4 Because actually when you look at it, the case law on abandonment does not show a consistent picture. It is far from all one way. In particular, some of the older cases suggest that the test for abandonment can in practice be satisfied and that non-user for significant periods is good evidence in support of that.
Ultimately it is a question of fact based on an objective assessment of the circumstances. The cases in which the test has been satisfied are usually where the court has found there has been some fundamental change to the dominant tenement.
In Crossley & Sons Ltd v Lightowler (1867) 2 Ch App 478 it was successfully argued by the claimant that a right to foul a stream with the refuse of dye-works had been abandoned, the dye-works having been shut up and abandoned for nearly 30 years.

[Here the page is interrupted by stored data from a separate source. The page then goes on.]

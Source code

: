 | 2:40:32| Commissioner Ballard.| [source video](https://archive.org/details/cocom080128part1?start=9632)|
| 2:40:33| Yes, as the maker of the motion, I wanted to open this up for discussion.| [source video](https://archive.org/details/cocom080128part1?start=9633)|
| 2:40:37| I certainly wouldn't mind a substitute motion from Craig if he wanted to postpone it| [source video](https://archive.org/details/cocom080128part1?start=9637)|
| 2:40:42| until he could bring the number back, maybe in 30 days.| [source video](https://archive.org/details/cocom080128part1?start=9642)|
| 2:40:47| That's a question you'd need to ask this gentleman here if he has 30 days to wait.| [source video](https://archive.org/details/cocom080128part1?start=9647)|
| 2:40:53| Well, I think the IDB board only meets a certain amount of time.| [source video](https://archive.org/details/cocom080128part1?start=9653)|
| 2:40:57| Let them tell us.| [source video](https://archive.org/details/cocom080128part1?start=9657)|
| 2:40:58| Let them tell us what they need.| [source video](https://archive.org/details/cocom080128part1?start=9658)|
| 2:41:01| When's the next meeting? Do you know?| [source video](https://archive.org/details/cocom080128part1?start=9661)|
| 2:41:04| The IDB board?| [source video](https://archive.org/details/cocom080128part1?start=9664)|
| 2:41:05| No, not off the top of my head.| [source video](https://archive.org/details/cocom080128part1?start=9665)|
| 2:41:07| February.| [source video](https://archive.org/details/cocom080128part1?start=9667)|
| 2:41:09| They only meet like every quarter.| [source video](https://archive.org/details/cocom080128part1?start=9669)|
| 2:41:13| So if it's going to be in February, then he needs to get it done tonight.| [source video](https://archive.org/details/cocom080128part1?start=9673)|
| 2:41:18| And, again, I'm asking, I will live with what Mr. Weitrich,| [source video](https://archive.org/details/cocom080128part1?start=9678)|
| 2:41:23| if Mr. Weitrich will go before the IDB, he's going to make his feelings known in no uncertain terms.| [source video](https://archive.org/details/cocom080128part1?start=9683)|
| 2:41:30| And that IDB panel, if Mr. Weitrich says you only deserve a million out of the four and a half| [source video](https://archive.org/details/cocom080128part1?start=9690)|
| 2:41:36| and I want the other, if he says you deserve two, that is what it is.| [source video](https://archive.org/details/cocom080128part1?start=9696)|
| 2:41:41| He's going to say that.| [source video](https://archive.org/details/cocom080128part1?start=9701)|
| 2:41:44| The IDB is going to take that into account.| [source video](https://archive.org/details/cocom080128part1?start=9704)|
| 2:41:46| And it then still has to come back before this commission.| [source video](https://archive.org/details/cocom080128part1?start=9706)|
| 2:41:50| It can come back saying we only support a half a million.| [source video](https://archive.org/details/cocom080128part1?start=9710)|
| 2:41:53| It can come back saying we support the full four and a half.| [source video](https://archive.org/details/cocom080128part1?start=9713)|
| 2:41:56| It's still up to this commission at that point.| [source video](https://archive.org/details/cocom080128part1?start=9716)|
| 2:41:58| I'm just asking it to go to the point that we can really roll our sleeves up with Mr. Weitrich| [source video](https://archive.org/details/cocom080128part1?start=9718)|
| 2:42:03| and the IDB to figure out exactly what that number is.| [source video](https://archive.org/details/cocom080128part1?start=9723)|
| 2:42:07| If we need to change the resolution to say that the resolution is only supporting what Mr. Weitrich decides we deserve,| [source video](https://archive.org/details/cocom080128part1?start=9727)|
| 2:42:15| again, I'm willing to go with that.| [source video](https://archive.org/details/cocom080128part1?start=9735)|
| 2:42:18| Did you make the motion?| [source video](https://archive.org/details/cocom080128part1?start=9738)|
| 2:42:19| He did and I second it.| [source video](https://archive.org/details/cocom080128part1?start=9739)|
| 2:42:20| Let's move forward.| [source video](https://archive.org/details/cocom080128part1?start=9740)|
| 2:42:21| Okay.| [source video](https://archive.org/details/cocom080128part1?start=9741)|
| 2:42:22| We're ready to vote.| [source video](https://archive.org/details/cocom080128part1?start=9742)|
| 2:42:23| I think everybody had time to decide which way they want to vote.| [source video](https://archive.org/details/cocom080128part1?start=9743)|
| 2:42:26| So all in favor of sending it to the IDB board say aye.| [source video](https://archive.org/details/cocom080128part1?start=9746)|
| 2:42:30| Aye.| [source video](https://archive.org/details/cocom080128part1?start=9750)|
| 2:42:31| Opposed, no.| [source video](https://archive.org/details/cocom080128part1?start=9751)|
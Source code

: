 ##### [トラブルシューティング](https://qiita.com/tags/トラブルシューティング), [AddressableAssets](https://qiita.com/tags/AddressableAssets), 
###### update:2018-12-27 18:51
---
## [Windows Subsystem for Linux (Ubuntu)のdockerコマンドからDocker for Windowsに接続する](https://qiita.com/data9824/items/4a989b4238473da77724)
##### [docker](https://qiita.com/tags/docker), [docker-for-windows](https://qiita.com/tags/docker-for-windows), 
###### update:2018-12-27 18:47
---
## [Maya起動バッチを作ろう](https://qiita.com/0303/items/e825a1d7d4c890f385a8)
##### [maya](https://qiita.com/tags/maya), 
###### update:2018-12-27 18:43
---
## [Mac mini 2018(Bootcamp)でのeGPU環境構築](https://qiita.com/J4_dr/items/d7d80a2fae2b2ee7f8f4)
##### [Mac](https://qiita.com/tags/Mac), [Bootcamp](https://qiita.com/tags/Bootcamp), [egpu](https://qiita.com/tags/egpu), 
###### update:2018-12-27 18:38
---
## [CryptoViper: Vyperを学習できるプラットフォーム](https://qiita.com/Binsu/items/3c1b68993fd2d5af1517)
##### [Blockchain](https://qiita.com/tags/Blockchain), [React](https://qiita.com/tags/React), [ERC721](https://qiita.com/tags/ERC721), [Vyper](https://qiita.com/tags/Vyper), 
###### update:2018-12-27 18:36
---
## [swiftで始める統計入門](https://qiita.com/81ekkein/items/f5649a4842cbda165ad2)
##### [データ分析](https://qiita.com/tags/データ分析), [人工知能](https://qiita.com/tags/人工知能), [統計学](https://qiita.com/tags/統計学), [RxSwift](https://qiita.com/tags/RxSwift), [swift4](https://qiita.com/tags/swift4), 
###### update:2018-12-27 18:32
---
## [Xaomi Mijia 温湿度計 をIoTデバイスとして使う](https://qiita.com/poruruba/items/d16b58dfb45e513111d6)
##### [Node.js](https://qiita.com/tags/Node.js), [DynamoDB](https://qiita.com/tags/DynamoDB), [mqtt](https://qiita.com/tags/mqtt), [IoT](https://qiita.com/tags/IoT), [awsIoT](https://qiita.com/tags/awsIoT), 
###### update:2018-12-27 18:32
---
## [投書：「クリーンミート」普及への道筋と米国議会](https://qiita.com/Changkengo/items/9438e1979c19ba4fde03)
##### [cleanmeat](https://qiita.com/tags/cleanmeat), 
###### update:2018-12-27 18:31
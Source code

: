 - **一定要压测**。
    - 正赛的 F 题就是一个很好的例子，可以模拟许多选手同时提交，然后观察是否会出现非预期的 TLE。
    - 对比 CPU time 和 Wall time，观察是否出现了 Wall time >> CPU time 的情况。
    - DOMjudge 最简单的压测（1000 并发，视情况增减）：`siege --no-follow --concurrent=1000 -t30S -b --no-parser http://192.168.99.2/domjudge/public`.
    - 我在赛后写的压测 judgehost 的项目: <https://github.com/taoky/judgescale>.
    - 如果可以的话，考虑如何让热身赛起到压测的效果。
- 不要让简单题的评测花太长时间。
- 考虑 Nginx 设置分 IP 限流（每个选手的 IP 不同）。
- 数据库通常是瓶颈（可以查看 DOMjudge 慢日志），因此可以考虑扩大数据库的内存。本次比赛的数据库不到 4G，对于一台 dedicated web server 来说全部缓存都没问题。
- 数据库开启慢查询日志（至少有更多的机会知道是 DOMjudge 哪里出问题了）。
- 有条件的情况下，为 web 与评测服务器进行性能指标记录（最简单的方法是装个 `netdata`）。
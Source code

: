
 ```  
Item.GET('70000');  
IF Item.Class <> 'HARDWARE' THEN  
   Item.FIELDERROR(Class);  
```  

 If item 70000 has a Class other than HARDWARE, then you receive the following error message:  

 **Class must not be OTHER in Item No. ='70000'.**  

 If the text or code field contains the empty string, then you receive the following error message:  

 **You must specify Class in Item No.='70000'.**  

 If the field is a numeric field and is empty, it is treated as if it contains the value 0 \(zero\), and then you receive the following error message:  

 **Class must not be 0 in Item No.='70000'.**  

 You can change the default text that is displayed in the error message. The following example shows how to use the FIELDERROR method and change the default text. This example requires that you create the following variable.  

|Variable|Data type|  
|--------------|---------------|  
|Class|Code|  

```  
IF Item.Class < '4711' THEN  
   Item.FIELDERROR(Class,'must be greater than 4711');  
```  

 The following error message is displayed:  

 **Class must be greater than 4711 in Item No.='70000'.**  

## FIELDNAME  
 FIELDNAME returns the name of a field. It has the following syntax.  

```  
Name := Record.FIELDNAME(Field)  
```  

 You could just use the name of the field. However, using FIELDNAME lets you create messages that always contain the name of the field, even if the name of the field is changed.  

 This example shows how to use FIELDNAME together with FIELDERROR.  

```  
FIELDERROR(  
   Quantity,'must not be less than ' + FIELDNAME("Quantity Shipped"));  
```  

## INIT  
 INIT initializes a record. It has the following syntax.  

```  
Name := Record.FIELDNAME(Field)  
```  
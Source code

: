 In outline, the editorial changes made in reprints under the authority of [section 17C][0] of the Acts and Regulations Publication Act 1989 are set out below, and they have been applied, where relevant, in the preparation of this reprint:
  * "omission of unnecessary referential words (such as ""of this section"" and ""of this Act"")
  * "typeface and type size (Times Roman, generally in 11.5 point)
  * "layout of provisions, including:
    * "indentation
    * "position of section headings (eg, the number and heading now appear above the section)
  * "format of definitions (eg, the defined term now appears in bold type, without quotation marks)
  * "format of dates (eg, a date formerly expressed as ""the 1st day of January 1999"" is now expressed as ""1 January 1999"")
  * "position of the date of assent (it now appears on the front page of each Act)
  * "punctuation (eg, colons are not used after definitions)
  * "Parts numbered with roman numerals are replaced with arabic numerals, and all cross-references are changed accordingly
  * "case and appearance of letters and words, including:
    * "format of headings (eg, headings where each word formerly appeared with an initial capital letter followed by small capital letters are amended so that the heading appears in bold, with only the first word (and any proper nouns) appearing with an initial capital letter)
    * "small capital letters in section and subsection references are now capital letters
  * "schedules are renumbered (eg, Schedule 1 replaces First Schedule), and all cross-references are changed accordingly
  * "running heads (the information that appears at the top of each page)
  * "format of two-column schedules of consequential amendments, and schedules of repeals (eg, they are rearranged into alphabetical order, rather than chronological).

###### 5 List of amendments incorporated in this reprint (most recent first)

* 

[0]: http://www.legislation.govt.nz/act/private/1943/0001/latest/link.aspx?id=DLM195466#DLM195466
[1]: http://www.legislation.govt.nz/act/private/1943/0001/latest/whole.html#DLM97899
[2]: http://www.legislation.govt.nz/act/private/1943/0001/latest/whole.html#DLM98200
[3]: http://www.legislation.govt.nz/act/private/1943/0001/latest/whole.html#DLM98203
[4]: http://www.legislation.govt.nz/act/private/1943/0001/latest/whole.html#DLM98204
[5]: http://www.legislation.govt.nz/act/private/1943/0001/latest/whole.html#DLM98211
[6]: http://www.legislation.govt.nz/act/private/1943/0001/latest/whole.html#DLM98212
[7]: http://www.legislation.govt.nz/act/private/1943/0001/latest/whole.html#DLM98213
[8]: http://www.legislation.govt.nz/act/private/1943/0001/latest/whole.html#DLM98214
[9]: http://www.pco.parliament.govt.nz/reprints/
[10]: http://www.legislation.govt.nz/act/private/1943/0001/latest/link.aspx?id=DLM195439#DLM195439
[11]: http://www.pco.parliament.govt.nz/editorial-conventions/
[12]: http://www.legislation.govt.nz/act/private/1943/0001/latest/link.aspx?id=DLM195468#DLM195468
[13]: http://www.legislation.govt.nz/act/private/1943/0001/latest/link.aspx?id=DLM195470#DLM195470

In Williams v Usherwood (1867) 2 Ch App 478, two houses were built with a shared driveway between them. The original owners of the houses were granted rights of way over the parts of the driveway that each did not own. A fence was then erected separating the driveway from one of the owner’s houses. It was held that the other had acquired title by adverse possession of the half width of the driveway and the right of way over the other half had been abandoned.
Even where there has not been a fundamental change to the dominant tenant, often a subsequent agreement between the dominant and servient owners will have the effect of impliedly releasing the parties from the previous easement. In Robinson Webster (Holdings) Ltd v Agombar [2001] EWHC 510 (Ch); [2002] 1 P&CR 20 at [72] there was held to be abandonment of any pre-existing right of way when the dominant owner accepted a licence to use the way, such licence being terminable by one week’s notice and at a nominal fee.
5 Because the facts will often support a plea of estoppel, if the servient owner can show detrimental reliance. Sometimes the servient owner can show it was induced by reliance on the apparent abandonment by the dominant owner to incur substantial expense such that it would be unconscionable for the dominant owner to now insist on his strict legal rights.
A plea of estoppel was upheld in Lester v Woodgate [2010] EWCA Civ 199 where the servient owner had removed a pathway and built a parking space over the route of the dominant owner’s right of way. The dominant owner did not object to this and it was held that the dominant owner was now estopped from enforcing its right of way.